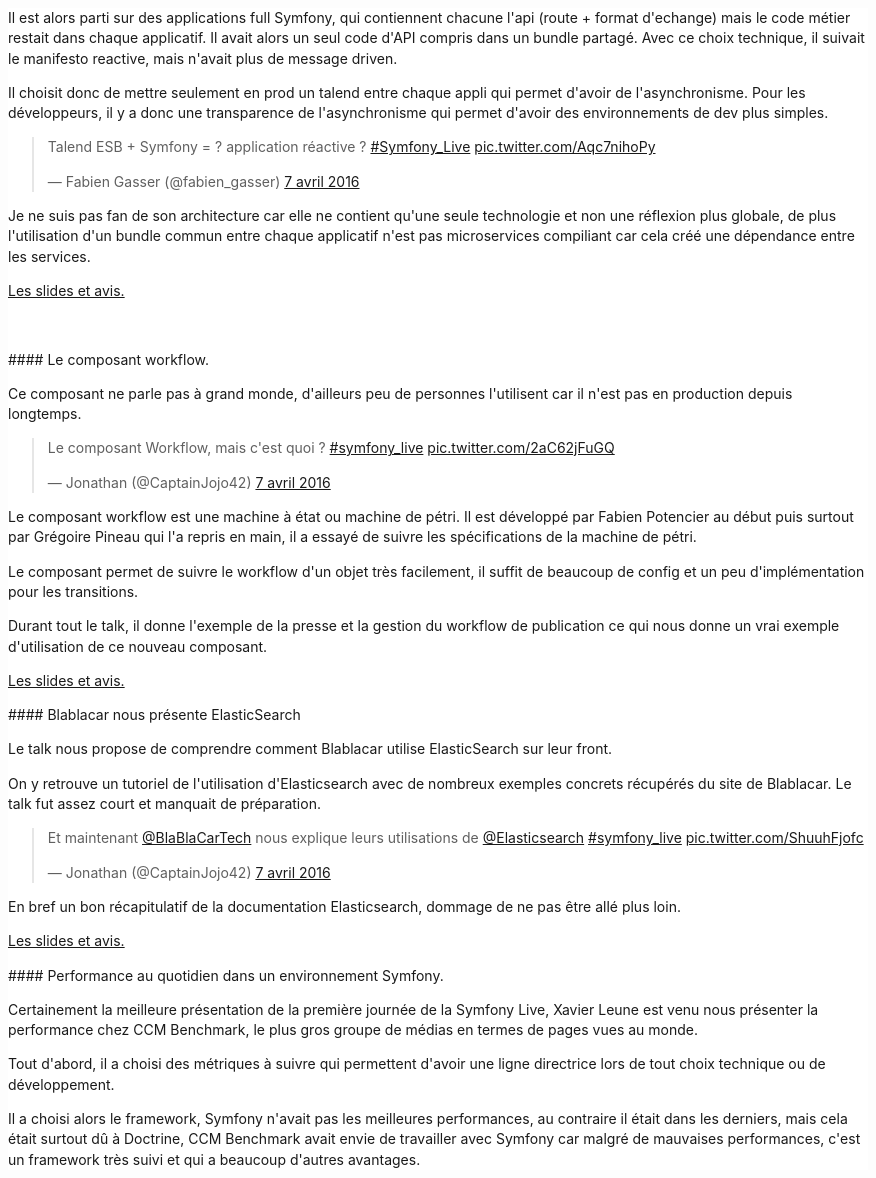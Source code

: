 <p>Il est alors parti sur des applications full Symfony, qui contiennent chacune l'api (route + format d'echange) mais le code métier restait dans chaque applicatif. Il avait alors un seul code d'API compris dans un bundle partagé. Avec ce choix technique, il suivait le manifesto reactive, mais n'avait plus de message driven.</p>
<p>Il choisit donc de mettre seulement en prod un talend entre chaque appli qui permet d'avoir de l'asynchronisme. Pour les développeurs, il y a donc une transparence de l'asynchronisme qui permet d'avoir des environnements de dev plus simples.</p>
<blockquote class="twitter-tweet">
<p dir="ltr" lang="fr">Talend ESB + Symfony = ? application réactive ? <a href="https://twitter.com/hashtag/Symfony_Live?src=hash">#Symfony_Live</a> <a href="https://t.co/Aqc7nihoPy">pic.twitter.com/Aqc7nihoPy</a></p>
<p>— Fabien Gasser (@fabien_gasser) <a href="https://twitter.com/fabien_gasser/status/718062763793362944">7 avril 2016</a></p></blockquote>
<p>Je ne suis pas fan de son architecture car elle ne contient qu'une seule technologie et non une réflexion plus globale, de plus l'utilisation d'un bundle commun entre chaque applicatif n'est pas microservices compiliant car cela créé une dépendance entre les services.</p>
<p><a href="https://joind.in/event/symfonylive-paris-2016/retour-dexprience-reactive-architecture-et-microservices--comment-dcoupler-mes-applications-" target="_blank">Les slides et avis.</a></p>
<p>&nbsp;</p>
#### Le composant workflow.
<p>Ce composant ne parle pas à grand monde, d'ailleurs peu de personnes l'utilisent car il n'est pas en production depuis longtemps.</p>
<blockquote class="twitter-tweet"><p>Le composant Workflow, mais c'est quoi ? <a href="https://twitter.com/hashtag/symfony_live?src=hash">#symfony_live</a> <a href="https://t.co/2aC62jFuGQ">pic.twitter.com/2aC62jFuGQ</a></p>
<p>— Jonathan (@CaptainJojo42) <a href="https://twitter.com/CaptainJojo42/status/718065203225706498">7 avril 2016</a></p></blockquote>
<p>Le composant workflow est une machine à état ou machine de pétri. Il est développé par Fabien Potencier au début puis surtout par Grégoire Pineau qui l'a repris en main, il a essayé de suivre les spécifications de la machine de pétri.</p>
<p>Le composant permet de suivre le workflow d'un objet très facilement, il suffit de beaucoup de config et un peu d'implémentation pour les transitions.</p>
<p>Durant tout le talk, il donne l'exemple de la presse et la gestion du workflow de publication ce qui nous donne un vrai exemple d'utilisation de ce nouveau composant.</p>
<p><a href="https://joind.in/event/symfonylive-paris-2016/le-reveil-du-workflow" target="_blank">Les slides et avis.</a></p>
#### Blablacar nous présente ElasticSearch
<p>Le talk nous propose de comprendre comment Blablacar utilise ElasticSearch sur leur front.</p>
<p>On y retrouve un tutoriel de l'utilisation d'Elasticsearch avec de nombreux exemples concrets récupérés du site de Blablacar. Le talk fut assez court et manquait de préparation.</p>
<blockquote class="twitter-tweet">
<p dir="ltr" lang="fr">Et maintenant <a href="https://twitter.com/BlaBlaCarTech">@BlaBlaCarTech</a> nous explique leurs utilisations de <a href="https://twitter.com/Elasticsearch">@Elasticsearch</a> <a href="https://twitter.com/hashtag/symfony_live?src=hash">#symfony_live</a> <a href="https://t.co/ShuuhFjofc">pic.twitter.com/ShuuhFjofc</a></p>
<p>— Jonathan (@CaptainJojo42) <a href="https://twitter.com/CaptainJojo42/status/718084231981830144">7 avril 2016</a></p></blockquote>
<p>En bref un bon récapitulatif de la documentation Elasticsearch, dommage de ne pas être allé plus loin.</p>
<p><a href="https://joind.in/event/symfonylive-paris-2016/elasticsearch-chez-blablacar" target="_blank">Les slides et avis.</a></p>
#### Performance au quotidien dans un environnement Symfony.
<p>Certainement la meilleure présentation de la première journée de la Symfony Live, Xavier Leune est venu nous présenter la performance chez CCM Benchmark, le plus gros groupe de médias en termes de pages vues au monde.</p>
<p>Tout d'abord, il a choisi des métriques à suivre qui permettent d'avoir une ligne directrice lors de tout choix technique ou de développement.</p>
<p>Il a choisi alors le framework, Symfony n'avait pas les meilleures performances, au contraire il était dans les derniers, mais cela était surtout dû à Doctrine, CCM Benchmark avait envie de travailler avec Symfony car malgré de mauvaises performances, c'est un framework très suivi et qui a beaucoup d'autres avantages.</p>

************

_WORK ITEM_
Retype, in the same exact form, the lines of the material above from the line holding "#### Le composant workflow." through the line holding "nous explique leurs".

_TASK OUTPUT_
#### Le composant workflow.
<p>Ce composant ne parle pas à grand monde, d'ailleurs peu de personnes l'utilisent car il n'est pas en production depuis longtemps.</p>
<blockquote class="twitter-tweet"><p>Le composant Workflow, mais c'est quoi ? <a href="https://twitter.com/hashtag/symfony_live?src=hash">#symfony_live</a> <a href="https://t.co/2aC62jFuGQ">pic.twitter.com/2aC62jFuGQ</a></p>
<p>— Jonathan (@CaptainJojo42) <a href="https://twitter.com/CaptainJojo42/status/718065203225706498">7 avril 2016</a></p></blockquote>
<p>Le composant workflow est une machine à état ou machine de pétri. Il est développé par Fabien Potencier au début puis surtout par Grégoire Pineau qui l'a repris en main, il a essayé de suivre les spécifications de la machine de pétri.</p>
<p>Le composant permet de suivre le workflow d'un objet très facilement, il suffit de beaucoup de config et un peu d'implémentation pour les transitions.</p>
<p>Durant tout le talk, il donne l'exemple de la presse et la gestion du workflow de publication ce qui nous donne un vrai exemple d'utilisation de ce nouveau composant.</p>
<p><a href="https://joind.in/event/symfonylive-paris-2016/le-reveil-du-workflow" target="_blank">Les slides et avis.</a></p>
#### Blablacar nous présente ElasticSearch
<p>Le talk nous propose de comprendre comment Blablacar utilise ElasticSearch sur leur front.</p>
<p>On y retrouve un tutoriel de l'utilisation d'Elasticsearch avec de nombreux exemples concrets récupérés du site de Blablacar. Le talk fut assez court et manquait de préparation.</p>
<blockquote class="twitter-tweet">
<p dir="ltr" lang="fr">Et maintenant <a href="https://twitter.com/BlaBlaCarTech">@BlaBlaCarTech</a> nous explique leurs utilisations de <a href="https://twitter.com/Elasticsearch">@Elasticsearch</a> <a href="https://twitter.com/hashtag/symfony_live?src=hash">#symfony_live</a> <a href="https://t.co/ShuuhFjofc">pic.twitter.com/ShuuhFjofc</a></p>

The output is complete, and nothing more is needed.